[DATA FOR ANALYSIS Boundary: Start]

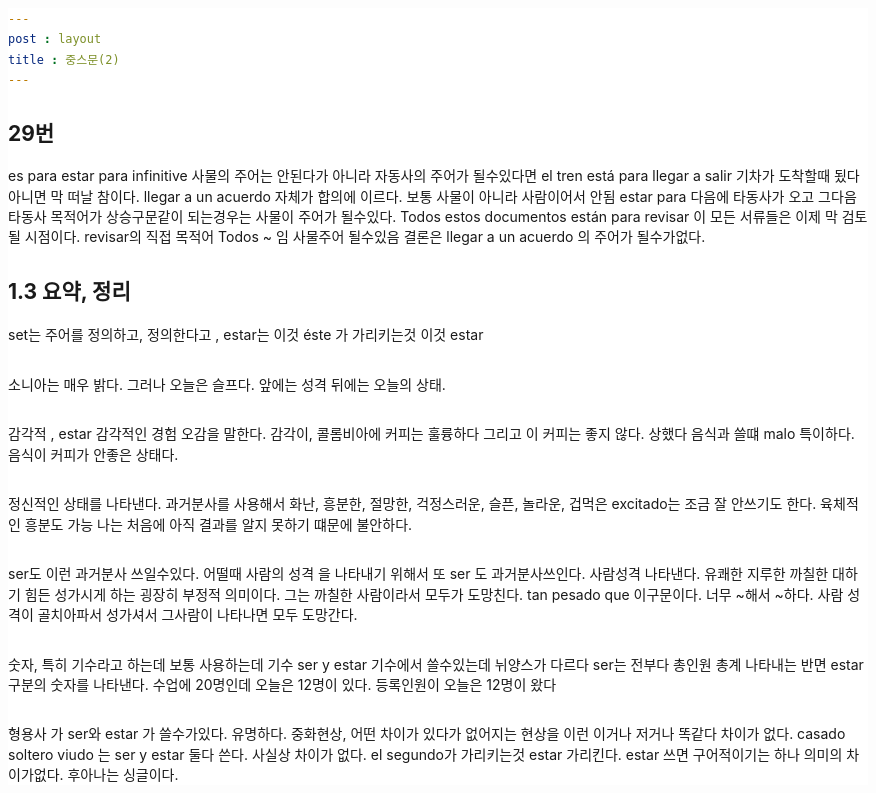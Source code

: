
 ```yaml
---
post : layout
title : 중스문(2)
---
```

## 29번
es para
estar para infinitive 사물의 주어는 안된다가 아니라 
자동사의 주어가 될수있다면 el tren está para llegar a salir 기차가 도착할때 됬다 아니면 막 떠날 참이다.
llegar a un acuerdo 자체가 합의에 이르다. 보통 사물이 아니라 사람이어서 안됨 estar para 다음에 타동사가 오고 그다음 타동사 목적어가 상승구문같이 되는경우는 사물이 주어가 될수있다.
Todos estos documentos están para revisar 이 모든 서류들은 이제 막 검토될 시점이다. revisar의 직접 목적어 Todos ~ 임 사물주어 될수있음 
결론은 llegar a un acuerdo 의 주어가 될수가없다. 

## 1.3 요약, 정리
set는 주어를 정의하고, 정의한다고 , estar는 이것 éste 가 가리키는것 이것 estar 
## 
소니아는 매우 밝다. 그러나 오늘은 슬프다. 앞에는 성격 뒤에는 오늘의 상태.
## 
감각적 , estar 감각적인 경험 오감을 말한다. 감각이, 
콜롬비아에 커피는 훌륭하다 그리고 이 커피는 좋지 않다. 상했다 음식과 쓸떄 malo 특이하다. 음식이 커피가 안좋은 상태다.
## 
정신적인 상태를 나타낸다. 과거분사를 사용해서 
화난, 흥분한, 절망한, 걱정스러운, 슬픈, 놀라운, 겁먹은
excitado는 조금 잘 안쓰기도 한다. 육체적인 흥분도 가능
나는 처음에 아직 결과를 알지 못하기 떄문에 불안하다. 
## 
ser도 이런 과거분사 쓰일수있다. 어떨때 사람의 성격 을 나타내기 위해서 또 ser 도 과거분사쓰인다.
사람성격 나타낸다. 유쾌한 지루한 까칠한 대하기 힘든 성가시게 하는 굉장히 부정적 의미이다. 
그는 까칠한 사람이라서 모두가 도망친다. 
tan pesado que 이구문이다. 너무 ~해서 ~하다.
사람 성격이 골치아파서 성가셔서 그사람이 나타나면 모두 도망간다. 

## 
숫자, 특히 기수라고 하는데 보통 사용하는데 기수
ser y estar 기수에서 쓸수있는데 뉘양스가 다르다
ser는 전부다 총인원 총계 나타내는 반면 estar 구분의 숫자를 나타낸다.
수업에 20명인데 오늘은 12명이 있다.
등록인원이 오늘은 12명이 왔다

## 
형용사 가 ser와 estar 가 쓸수가있다.
유명하다.
중화현상, 어떤 차이가 있다가 없어지는 현상을 이런 이거나 저거나 똑같다 차이가 없다.
casado soltero viudo 는 ser y estar  둘다 쓴다. 사실상 차이가 없다.
el segundo가 가리키는것 estar 가리킨다. estar 쓰면 구어적이기는 하나 의미의 차이가없다.
후아나는 싱글이다.
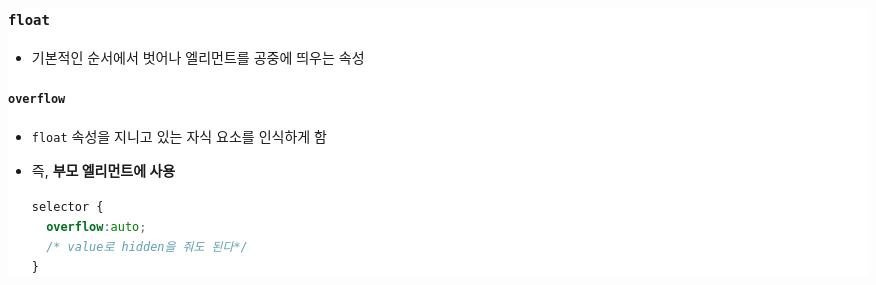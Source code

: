 ### `float`

- 기본적인 순서에서 벗어나 엘리먼트를 공중에 띄우는 속성

#### `overflow`

- `float` 속성을 지니고 있는 자식 요소를 인식하게 함

- 즉, **부모 엘리먼트에 사용**

  ```css
  selector {
  	overflow:auto;
    /* value로 hidden을 줘도 된다*/
  }
  ```

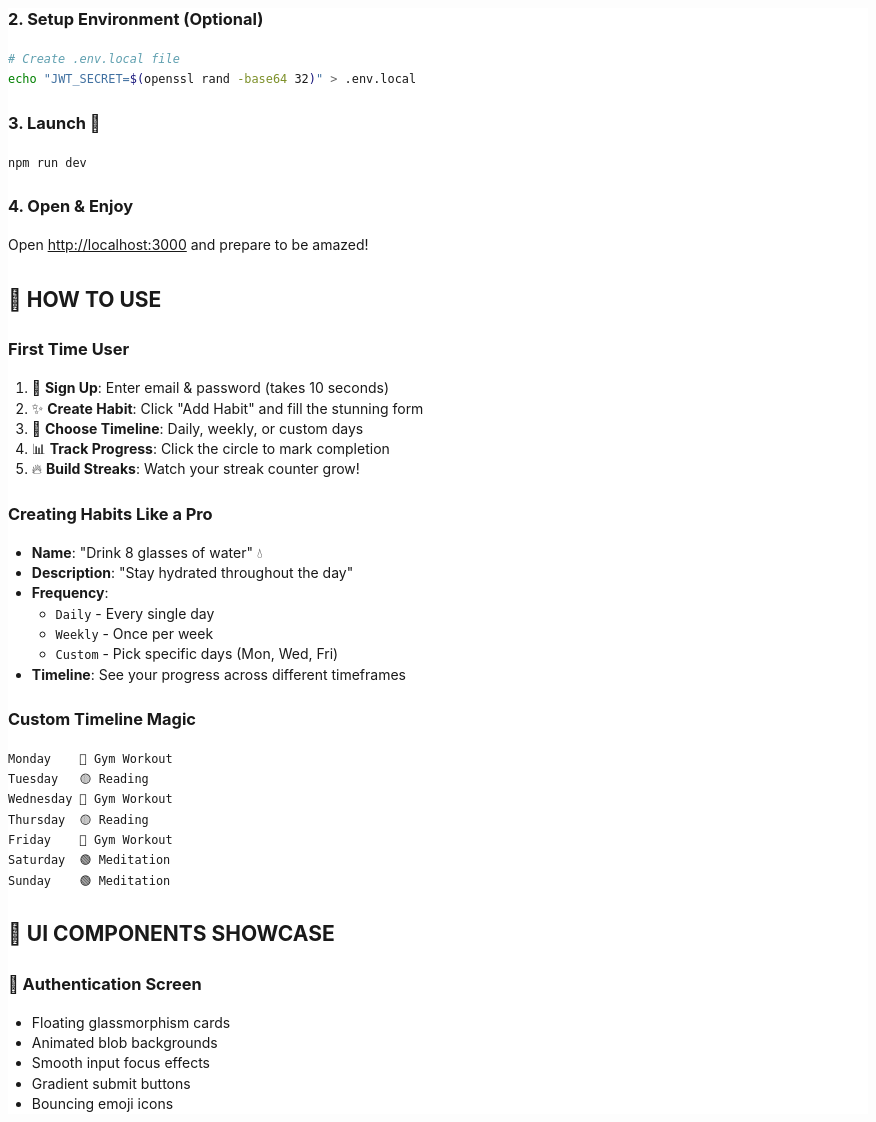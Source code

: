 ### 2. Setup Environment (Optional)
```bash
# Create .env.local file
echo "JWT_SECRET=$(openssl rand -base64 32)" > .env.local
```

### 3. Launch 🚀
```bash
npm run dev
```

### 4. Open & Enjoy
Open [http://localhost:3000](http://localhost:3000) and prepare to be amazed!

## 🎯 **HOW TO USE**

### **First Time User**
1. 🎉 **Sign Up**: Enter email & password (takes 10 seconds)
2. ✨ **Create Habit**: Click "Add Habit" and fill the stunning form
3. 🎯 **Choose Timeline**: Daily, weekly, or custom days
4. 📊 **Track Progress**: Click the circle to mark completion
5. 🔥 **Build Streaks**: Watch your streak counter grow!

### **Creating Habits Like a Pro**
- **Name**: "Drink 8 glasses of water" 💧
- **Description**: "Stay hydrated throughout the day" 
- **Frequency**: 
  - `Daily` - Every single day
  - `Weekly` - Once per week
  - `Custom` - Pick specific days (Mon, Wed, Fri)
- **Timeline**: See your progress across different timeframes

### **Custom Timeline Magic**
```
Monday    🔴 Gym Workout
Tuesday   🟡 Reading
Wednesday 🔴 Gym Workout  
Thursday  🟡 Reading
Friday    🔴 Gym Workout
Saturday  🟢 Meditation
Sunday    🟢 Meditation
```

## 🎨 **UI COMPONENTS SHOWCASE**

### **🌟 Authentication Screen**
- Floating glassmorphism cards
- Animated blob backgrounds
- Smooth input focus effects
- Gradient submit buttons
- Bouncing emoji icons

[DATA FOR ANALYSIS Boundary: End]

REQUIREMENT>
Filter the entries down to the lines holding the string "Timeline". Copy each of those lines.

OUTPUT FOR THIS TASK>
3. 🎯 **Choose Timeline**: Daily, weekly, or custom days
- **Timeline**: See your progress across different timeframes
### **Custom Timeline Magic**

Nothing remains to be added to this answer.